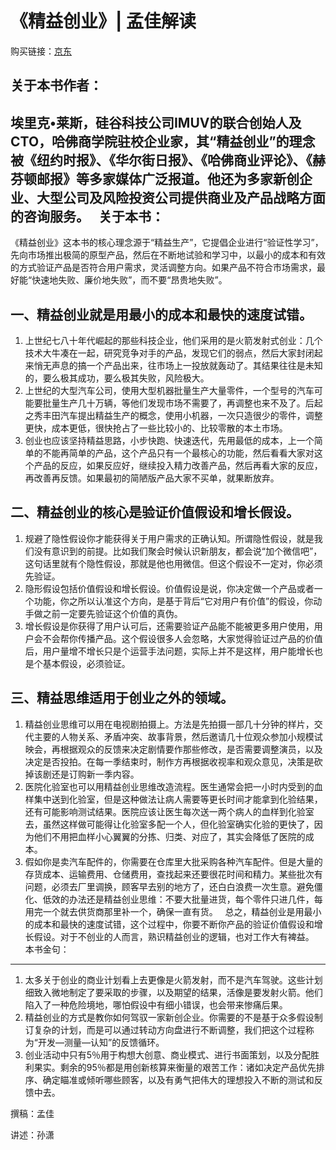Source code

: 《精益创业》| 孟佳解读 
=========================

购买链接：[京东](https://item.jd.com/11055746.html)

关于本书作者：
-------------------------

埃里克•莱斯，硅谷科技公司IMUV的联合创始人及CTO，哈佛商学院驻校企业家，其“精益创业”的理念被《纽约时报》、《华尔街日报》、《哈佛商业评论》、《赫芬顿邮报》等多家媒体广泛报道。他还为多家新创企业、大型公司及风险投资公司提供商业及产品战略方面的咨询服务。
 
关于本书：
-------------------------

《精益创业》这本书的核心理念源于“精益生产”，它提倡企业进行“验证性学习”，先向市场推出极简的原型产品，然后在不断地试验和学习中，以最小的成本和有效的方式验证产品是否符合用户需求，灵活调整方向。如果产品不符合市场需求，最好能“快速地失败、廉价地失败”，而不要“昂贵地失败”。

一、精益创业就是用最小的成本和最快的速度试错。
-------------------------

1. 上世纪七八十年代崛起的那些科技企业，他们采用的是火箭发射式创业：几个技术大牛凑在一起，研究竞争对手的产品，发现它们的弱点，然后大家封闭起来悄无声息的搞一个产品出来，往市场上一投放就轰动了。其结果往往是未知的，要么极其成功，要么极其失败，风险极大。
2. 上世纪的大型汽车公司，使用大型机器批量生产大量零件，一个型号的汽车可能要批量生产几十万辆，等他们发现市场不需要了，再调整也来不及了。后起之秀丰田汽车提出精益生产的概念，使用小机器，一次只造很少的零件，调整更快，成本更低，很快抢占了一些比较小的、比较零散的本土市场。
3. 创业也应该坚持精益思路，小步快跑、快速迭代，先用最低的成本，上一个简单的不能再简单的产品，这个产品只有一个最核心的功能，然后看看大家对这个产品的反应，如果反应好，继续投入精力改善产品，然后再看大家的反应，再改善再反馈。如果最初的简陋版产品大家不买单，就果断放弃。


二、精益创业的核心是验证价值假设和增长假设。
-------------------------

1. 规避了隐性假设你才能获得关于用户需求的正确认知。所谓隐性假设，就是我们没有意识到的前提。比如我们聚会时候认识新朋友，都会说“加个微信吧”，这句话里就有个隐性假设，那就是他也用微信。但这个假设不一定对，你必须先验证。
2. 隐形假设包括价值假设和增长假设。价值假设是说，你决定做一个产品或者一个功能，你之所以认准这个方向，是基于背后“它对用户有价值”的假设，你动手做之前一定要先验证这个价值的真伪。
3. 增长假设是你获得了用户认可后，还需要验证产品能不能被更多用户使用，用户会不会帮你传播产品。这个假设很多人会忽略，大家觉得验证过产品的价值后，用户量增不增长只是个运营手法问题，实际上并不是这样，用户能增长也是个基本假设，必须验证。


三、精益思维适用于创业之外的领域。
-------------------------

1. 精益创业思维可以用在电视剧拍摄上。方法是先拍摄一部几十分钟的样片，交代主要的人物关系、矛盾冲突、故事背景，然后邀请几十位观众参加小规模试映会，再根据观众的反馈来决定剧情要作那些修改，是否需要调整演员，以及决定是否投拍。在每一季结束时，制作方再根据收视率和观众意见，决策是砍掉该剧还是订购新一季内容。
2. 医院化验室也可以用精益创业思维改造流程。医生通常会把一小时内受到的血样集中送到化验室，但是这种做法让病人需要等更长时间才能拿到化验结果，还有可能影响测试结果。医院应该让医生每次送一两个病人的血样到化验室去，虽然这样做可能得让化验室多配一个人，但化验室确实化验的更快了，因为他们不用把血样小心翼翼的分拣、归类、对应了，其实会降低了医院的成本。
3. 假如你是卖汽车配件的，你需要在仓库里大批采购各种汽车配件。但是大量的存货成本、运输费用、仓储费用，查找起来还要很花时间和精力。某些批次有问题，必须去厂里调换，顾客早去别的地方了，还白白浪费一次生意。避免僵化、低效的办法还是精益创业思维：不要大批量进货，每个零件只进几件，每用完一个就去供货商那里补一个，确保一直有货。
 
总之，精益创业是用最小的成本和最快的速度试错，这个过程中，你要不断你产品的验证价值假设和增长假设。对于不创业的人而言，熟识精益创业的逻辑，也对工作大有裨益。
 
本书金句：
-------------------------

1. 太多关于创业的商业计划看上去更像是火箭发射，而不是汽车驾驶。这些计划细致入微地制定了要采取的步骤，以及期望的结果，活像是要发射火箭。他们陷入了一种危险境地，哪怕假设中有细小错误，也会带来惨痛后果。
2. 精益创业的方式是教你如何驾驭一家新创企业。你需要的不是基于众多假设制订复杂的计划，而是可以通过转动方向盘进行不断调整，我们把这个过程称为“开发—测量—认知”的反馈循环。
3. 创业活动中只有5％用于构想大创意、商业模式、进行书面策划，以及分配胜利果实。剩余的95％都是用创新核算来衡量的艰苦工作：诸如决定产品优先排序、确定瞄准或倾听哪些顾客，以及有勇气把伟大的理想投入不断的测试和反馈中去。


撰稿：孟佳

讲述：孙潇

- **Task prompt**:
Each line of the data should be quoted exactly, with pictures left out.

- **Solution to the problem**:
Source code

: 《精益创业》| 孟佳解读 
=========================

购买链接：[京东](https://item.jd.com/11055746.html)

关于本书作者：
-------------------------

埃里克•莱斯，硅谷科技公司IMUV的联合创始人及CTO，哈佛商学院驻校企业家，其“精益创业”的理念被《纽约时报》、《华尔街日报》、《哈佛商业评论》、《赫芬顿邮报》等多家媒体广泛报道。他还为多家新创企业、大型公司及风险投资公司提供商业及产品战略方面的咨询服务。
 
关于本书：
-------------------------

《精益创业》这本书的核心理念源于“精益生产”，它提倡企业进行“验证性学习”，先向市场推出极简的原型产品，然后在不断地试验和学习中，以最小的成本和有效的方式验证产品是否符合用户需求，灵活调整方向。如果产品不符合市场需求，最好能“快速地失败、廉价地失败”，而不要“昂贵地失败”。

一、精益创业就是用最小的成本和最快的速度试错。
-------------------------

1. 上世纪七八十年代崛起的那些科技企业，他们采用的是火箭发射式创业：几个技术大牛凑在一起，研究竞争对手的产品，发现它们的弱点，然后大家封闭起来悄无声息的搞一个产品出来，往市场上一投放就轰动了。其结果往往是未知的，要么极其成功，要么极其失败，风险极大。
2. 上世纪的大型汽车公司，使用大型机器批量生产大量零件，一个型号的汽车可能要批量生产几十万辆，等他们发现市场不需要了，再调整也来不及了。后起之秀丰田汽车提出精益生产的概念，使用小机器，一次只造很少的零件，调整更快，成本更低，很快抢占了一些比较小的、比较零散的本土市场。
3. 创业也应该坚持精益思路，小步快跑、快速迭代，先用最低的成本，上一个简单的不能再简单的产品，这个产品只有一个最核心的功能，然后看看大家对这个产品的反应，如果反应好，继续投入精力改善产品，然后再看大家的反应，再改善再反馈。如果最初的简陋版产品大家不买单，就果断放弃。


二、精益创业的核心是验证价值假设和增长假设。
-------------------------

1. 规避了隐性假设你才能获得关于用户需求的正确认知。所谓隐性假设，就是我们没有意识到的前提。比如我们聚会时候认识新朋友，都会说“加个微信吧”，这句话里就有个隐性假设，那就是他也用微信。但这个假设不一定对，你必须先验证。
2. 隐形假设包括价值假设和增长假设。价值假设是说，你决定做一个产品或者一个功能，你之所以认准这个方向，是基于背后“它对用户有价值”的假设，你动手做之前一定要先验证这个价值的真伪。
3. 增长假设是你获得了用户认可后，还需要验证产品能不能被更多用户使用，用户会不会帮你传播产品。这个假设很多人会忽略，大家觉得验证过产品的价值后，用户量增不增长只是个运营手法问题，实际上并不是这样，用户能增长也是个基本假设，必须验证。


三、精益思维适用于创业之外的领域。
-------------------------

1. 精益创业思维可以用在电视剧拍摄上。方法是先拍摄一部几十分钟的样片，交代主要的人物关系、矛盾冲突、故事背景，然后邀请几十位观众参加小规模试映会，再根据观众的反馈来决定剧情要作那些修改，是否需要调整演员，以及决定是否投拍。在每一季结束时，制作方再根据收视率和观众意见，决策是砍掉该剧还是订购新一季内容。
2. 医院化验室也可以用精益创业思维改造流程。医生通常会把一小时内受到的血样集中送到化验室，但是这种做法让病人需要等更长时间才能拿到化验结果，还有可能影响测试结果。医院应该让医生每次送一两个病人的血样到化验室去，虽然这样做可能得让化验室多配一个人，但化验室确实化验的更快了，因为他们不用把血样小心翼翼的分拣、归类、对应了，其实会降低了医院的成本。
3. 假如你是卖汽车配件的，你需要在仓库里大批采购各种汽车配件。但是大量的存货成本、运输费用、仓储费用，查找起来还要很花时间和精力。某些批次有问题，必须去厂里调换，顾客早去别的地方了，还白白浪费一次生意。避免僵化、低效的办法还是精益创业思维：不要大批量进货，每个零件只进几件，每用完一个就去供货商那里补一个，确保一直有货。
 
总之，精益创业是用最小的成本和最快的速度试错，这个过程中，你要不断你产品的验证价值假设和增长假设。对于不创业的人而言，熟识精益创业的逻辑，也对工作大有裨益。
 
本书金句：
-------------------------

1. 太多关于创业的商业计划看上去更像是火箭发射，而不是汽车驾驶。这些计划细致入微地制定了要采取的步骤，以及期望的结果，活像是要发射火箭。他们陷入了一种危险境地，哪怕假设中有细小错误，也会带来惨痛后果。
2. 精益创业的方式是教你如何驾驭一家新创企业。你需要的不是基于众多假设制订复杂的计划，而是可以通过转动方向盘进行不断调整，我们把这个过程称为“开发—测量—认知”的反馈循环。
3. 创业活动中只有5％用于构想大创意、商业模式、进行书面策划，以及分配胜利果实。剩余的95％都是用创新核算来衡量的艰苦工作：诸如决定产品优先排序、确定瞄准或倾听哪些顾客，以及有勇气把伟大的理想投入不断的测试和反馈中去。


撰稿：孟佳

讲述：孙潇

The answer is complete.